Thanks for the replies. To answer a few points made:
We are not living as a couple by any means despite him being here over Christmas. I didn’t know if I’d be able to do it and I don’t know how I have, it’s been awful. It was then DC’s birthday so he stuck around for that too and he’s leaving again tomorrow “for work” is what we’ve told DC - still haven’t told them we are splitting as we wanted to get through this time. It’s going to have to be soon though obviously.

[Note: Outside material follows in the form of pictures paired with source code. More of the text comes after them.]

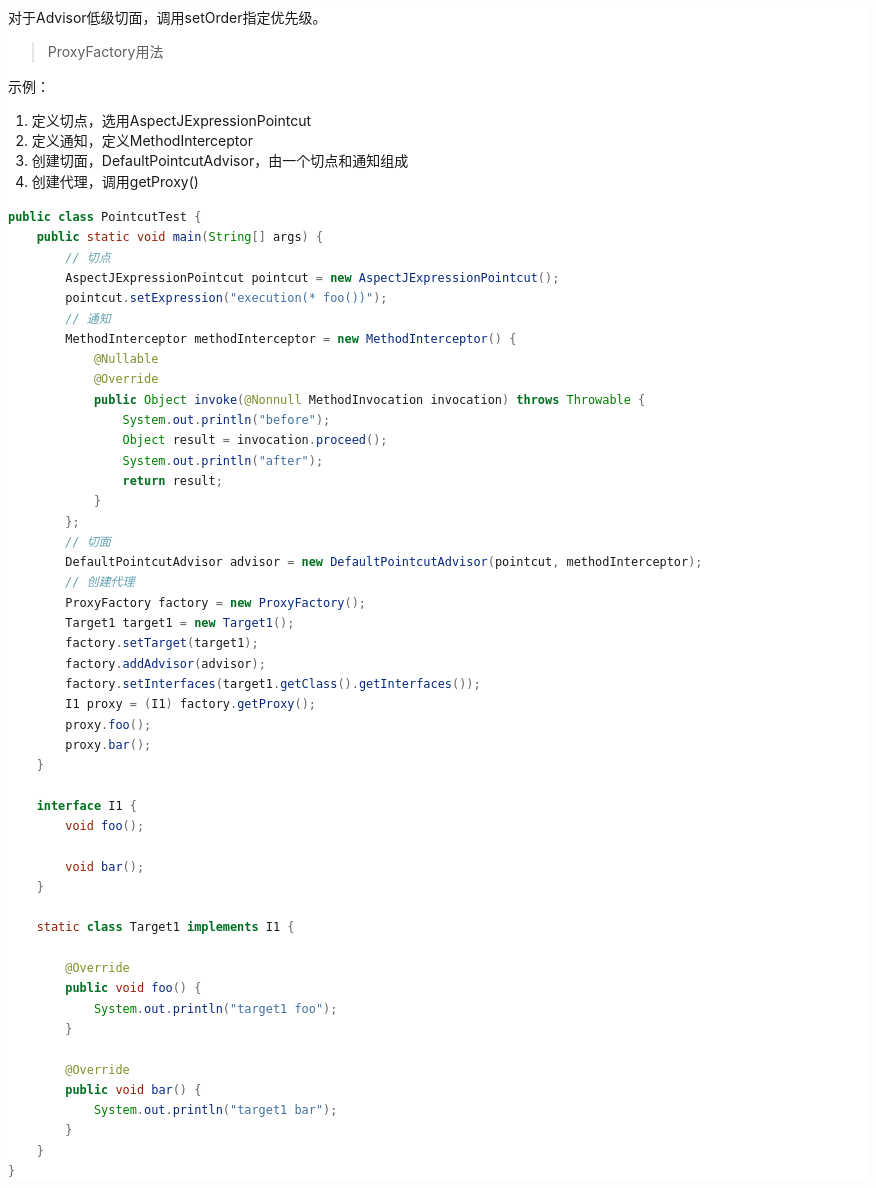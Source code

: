 对于Advisor低级切面，调用setOrder指定优先级。

> ProxyFactory用法

示例：

1. 定义切点，选用AspectJExpressionPointcut
2. 定义通知，定义MethodInterceptor
3. 创建切面，DefaultPointcutAdvisor，由一个切点和通知组成
4. 创建代理，调用getProxy()

```java
public class PointcutTest {
    public static void main(String[] args) {
        // 切点
        AspectJExpressionPointcut pointcut = new AspectJExpressionPointcut();
        pointcut.setExpression("execution(* foo())");
        // 通知
        MethodInterceptor methodInterceptor = new MethodInterceptor() {
            @Nullable
            @Override
            public Object invoke(@Nonnull MethodInvocation invocation) throws Throwable {
                System.out.println("before");
                Object result = invocation.proceed();
                System.out.println("after");
                return result;
            }
        };
        // 切面
        DefaultPointcutAdvisor advisor = new DefaultPointcutAdvisor(pointcut, methodInterceptor);
        // 创建代理
        ProxyFactory factory = new ProxyFactory();
        Target1 target1 = new Target1();
        factory.setTarget(target1);
        factory.addAdvisor(advisor);
        factory.setInterfaces(target1.getClass().getInterfaces());
        I1 proxy = (I1) factory.getProxy();
        proxy.foo();
        proxy.bar();
    }

    interface I1 {
        void foo();

        void bar();
    }

    static class Target1 implements I1 {

        @Override
        public void foo() {
            System.out.println("target1 foo");
        }

        @Override
        public void bar() {
            System.out.println("target1 bar");
        }
    }
}
```
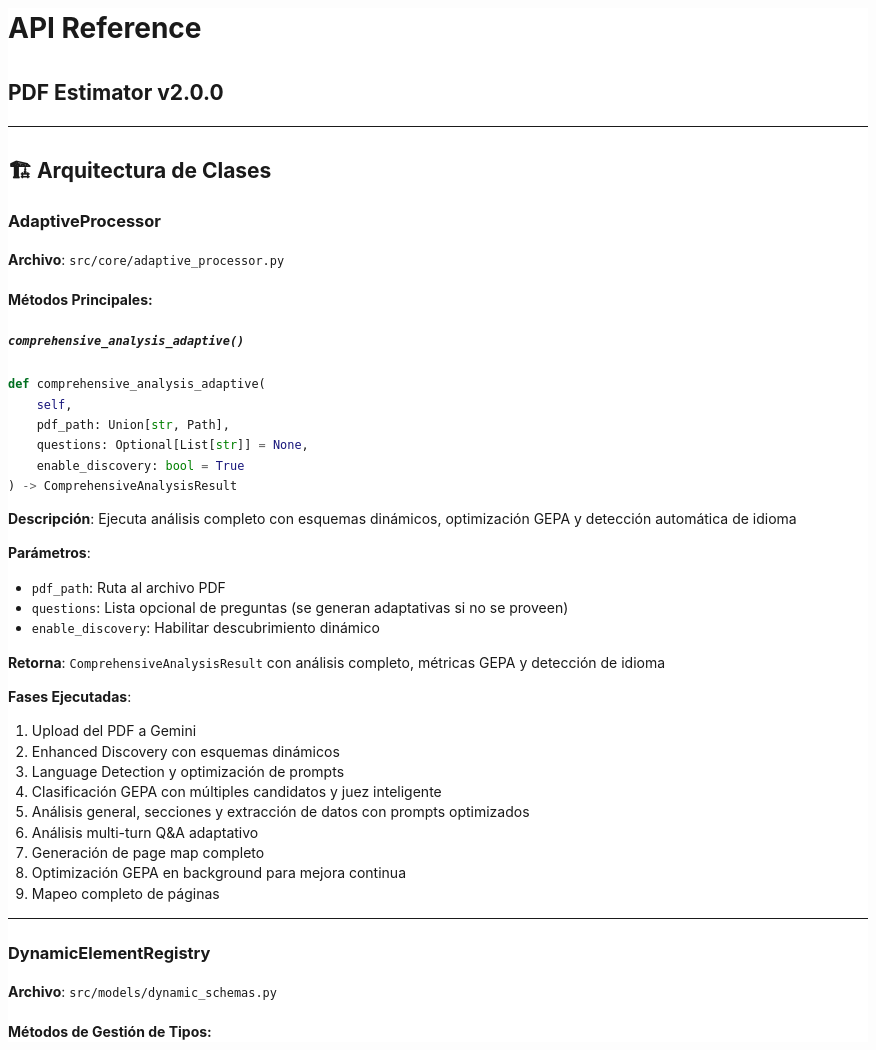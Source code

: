 # API Reference
## PDF Estimator v2.0.0

---

## 🏗️ **Arquitectura de Clases**

### **AdaptiveProcessor**
**Archivo**: `src/core/adaptive_processor.py`

#### **Métodos Principales**:

##### `comprehensive_analysis_adaptive()`
```python
def comprehensive_analysis_adaptive(
    self,
    pdf_path: Union[str, Path],
    questions: Optional[List[str]] = None,
    enable_discovery: bool = True
) -> ComprehensiveAnalysisResult
```

**Descripción**: Ejecuta análisis completo con esquemas dinámicos, optimización GEPA y detección automática de idioma

**Parámetros**:
- `pdf_path`: Ruta al archivo PDF
- `questions`: Lista opcional de preguntas (se generan adaptativas si no se proveen)
- `enable_discovery`: Habilitar descubrimiento dinámico

**Retorna**: `ComprehensiveAnalysisResult` con análisis completo, métricas GEPA y detección de idioma

**Fases Ejecutadas**:
1. Upload del PDF a Gemini
2. Enhanced Discovery con esquemas dinámicos
3. Language Detection y optimización de prompts
4. Clasificación GEPA con múltiples candidatos y juez inteligente
5. Análisis general, secciones y extracción de datos con prompts optimizados
6. Análisis multi-turn Q&A adaptativo
7. Generación de page map completo
8. Optimización GEPA en background para mejora continua
5. Mapeo completo de páginas

---

### **DynamicElementRegistry**
**Archivo**: `src/models/dynamic_schemas.py`

#### **Métodos de Gestión de Tipos**:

We’ve slept in separate rooms (DC think due to illness), STBXH has been working as far as DC are concerned and he’s spent a lot of time in the home office while DC and I have been entertaining guests, going out etc. STBXH and I have had as little time together as possible. It’s been really fucking difficult though, I can barely look at him. Actually posted before Christmas, only got a few replies but was advised by some to try and muddle through the festive period, and even if you think I’m mad (I quite agree I must be) I’m proud of myself for still giving DC a good Christmas without them knowing their family is about to be blown apart, we’ll have to move house etc.
Can’t be certain what STBXH told ILs about why he’s returned here for Christmas, but presumably for the kids. I doubt he’s told them I’ve forgiven him as he’s as keen to press on with a divorce as I am and isn’t apologising or creeping - you’d be forgiven for thinking I was the one in the wrong at times with the way he’s conducts himself towards me. Arsehole.
I haven’t told my family yet because they would be here a lot over Christmas. A couple of friends know so I have them for support. My DM will be told this week and she’ll be devastated and shocked beyond belief as he’s been her ‘son’ for over 20 years.
Someone asked about my DF - he died a few years ago and STBXH actually helped nurse him and was such a support to my family. He’s been closer to my family throughout our relationship and he would spend time with them even if I wasn’t there over spending time with his own family who he barely bothers with.
I do wonder whether I’ve not explained things well or if some posters are being purposely awkward. I’m not relying on MIL for support, I called her to explain the actual situation before STBXH got in with any BS version. Since then I’ve not expected anything from her, but am a little hurt/surprised/disappointed with her not so much as checking in. I take on board peoples points about why she hasn’t been in touch, but nevertheless I do still feel the same.
The thread by another poster about her cheating son is actually what inspired my post, so I shouldn’t be surprised at some responses here after seeing those on the other.
My anger is firmly placed on my cheating lying shit of a ‘husband’ but doesn’t stop me being a put out at the lack of… well anything from my MIL. I’ll say it again, I’m not expecting her at my door with a fruit basket or daily calls, it’s just her silence that kind of stings.
No relationship with FIL has ever really existed TBH, neither with me, DC or STBXH and not because we are all ableist in the face on his deafness, but because even before he lost his hearing he chose not to really integrate with our family. Even when we sit in their house he makes no effort or reciprocates any of ours.
I wouldn’t be expecting a relationship with ILs post-divorce, but I can bet you MIL will be expecting me to continue facilitating a relationship between her and DC and I doubt her son will bother. Not saying I will be facilitating that, but I’m sure I’ll be the bad guy if I ignore their calls to DC and direct them to STBXH.
I am by no means expecting ILs to take my side. Even if they think their son is the lowest of the low, I am under no illusion that they wouldn’t pick him every time, I know they would and I’d expect nothing else. But to hear literally nothing since I spoke with MIL with what she knows I’m going through (including taking care on her GC alone after finding out what he’d done), no Christmas or NY message, no thanks for their gifts that they know I’ve bought… poor form in my book.